A shadow of something mean touches his mouth.

“We warned them not to hide under fae skirts. This is not a realm for—”

“For love?” I finish. “I noticed.”

Vorren tilts his head toward the palace.

“And now you kneel to a crown that leashed your throat. The King led your first love to an altar and you still come to him to borrow a knife.”

I don’t move. Rage blooms and I let it, then bank it like a forge.

“I’m here so she doesn’t bleed for my grief. I’m here because I learned the difference between revenge and protection.”

Daesin laughs softly.

“You’ve learned how to lie to yourself in a prettier tongue.”

He steps forward, palms open, as if we’re discussing crops instead of the shape of my soul.

“Leave the leash, boy. Take your birthright. We will burn the palace, and the fae king will learn what a mistake costs. We’ll give you the head you dream of. Come home.”

“Home died in a house of smoke,” I say. “You lit the match.”

Silence. Then Garran sighs, the patient man showing his last coin.

“You’re choosing a fae princess over your blood.”

“I’m choosingme,” I answer. “The man your fire didn’t finish making. The man she can still find when night comes.”

The smile curdles.

“So. To kill, or to love?”

“To love, and to kill anything that touches it,” I say, drawing steel.

We stop pretending. The first clash shatters the quiet like stained glass. Rheon’s shadow peels off his shoulders and becomes knives. Seori moves through the loyalists like the lastline of a prayer carved into stone, clean, efficient, unmerciful. Jisoo folds his wings through the air like the night decided it wanted teeth.

Garran comes for me with an axe too heavy for a man his age. He doesn’t swing it. He folds it into strikes I remember from a yard where every mistake cost blood, the rhythm drilled into me until I could hear it in my sleep. I break it. I step inside the third beat, catch the haft with my forearm, let it bite, then pivot and drive my elbow into his throat. Cartilage cracks under my bone. He staggers; I press.

“Still a student,” he rasps.

“Still your nightmare,” I answer, and pin his axe under my heel.
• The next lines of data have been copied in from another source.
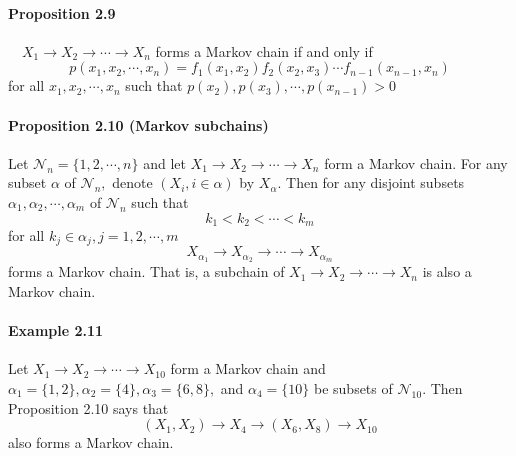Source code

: \documentclass[8pt]{article}
\begin{document}
\paragraph{Proposition 2.9} $\quad X_{1} \rightarrow X_{2} \rightarrow \cdots \rightarrow X_{n}$ forms a Markov chain if and only if
$$
p\left(x_{1}, x_{2}, \cdots, x_{n}\right)=f_{1}\left(x_{1}, x_{2}\right) f_{2}\left(x_{2}, x_{3}\right) \cdots f_{n-1}\left(x_{n-1}, x_{n}\right)
$$
for all $x_{1}, x_{2}, \cdots, x_{n}$ such that $p\left(x_{2}\right), p\left(x_{3}\right), \cdots, p\left(x_{n-1}\right)>0$

\paragraph{Proposition 2.10 (Markov subchains)} Let $\mathcal{N}_{n}=\{1,2, \cdots, n\}$ and let $X_{1} \rightarrow X_{2} \rightarrow \cdots \rightarrow X_{n}$ form a Markov chain. For any subset $\alpha$ of $\mathcal{N}_{n},$ denote $\left(X_{i}, i \in \alpha\right)$ by $X_{\alpha} .$ Then for any disjoint subsets $\alpha_{1}, \alpha_{2}, \cdots, \alpha_{m}$ of $\mathcal{N}_{n}$ such that
$$
k_{1}<k_{2}<\cdots<k_{m}
$$
for all $k_{j} \in \alpha_{j}, j=1,2, \cdots, m$
$$
X_{\alpha_{1}} \rightarrow X_{\alpha_{2}} \rightarrow \cdots \rightarrow X_{\alpha_{m}}
$$
forms a Markov chain. That is, a subchain of $X_{1} \rightarrow X_{2} \rightarrow \cdots \rightarrow X_{n}$ is also a Markov chain.

\paragraph{Example 2.11} Let $X_{1} \rightarrow X_{2} \rightarrow \cdots \rightarrow X_{10}$ form a Markov chain and $\alpha_{1}=\{1,2\}, \alpha_{2}=\{4\}, \alpha_{3}=\{6,8\},$ and $\alpha_{4}=\{10\}$ be subsets of $\mathcal{N}_{10} .$ Then
Proposition 2.10 says that
$$
\left(X_{1}, X_{2}\right) \rightarrow X_{4} \rightarrow\left(X_{6}, X_{8}\right) \rightarrow X_{10}
$$
also forms a Markov chain.
\end{document}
Vorren is behind me before the word fades, ash-breath and furnace hymns. I feel the heat on my neck and drop. His blade chews a hiss out of air where my head was. I drive my knife backward without looking. It finds meat. He howls, reaching for a charm at his throat—old Korr sigil, a burning brand that lives under the skin like a second heartbeat. He slaps it and the ground answers: a seam in the earth splits, belching heat.

Minji’s whistle cuts the din; Seori’s blade flashes and kills the spell before it learns my name. Rheon’s shadow snaps shut over the seam, smothering fire like a palm over a candle.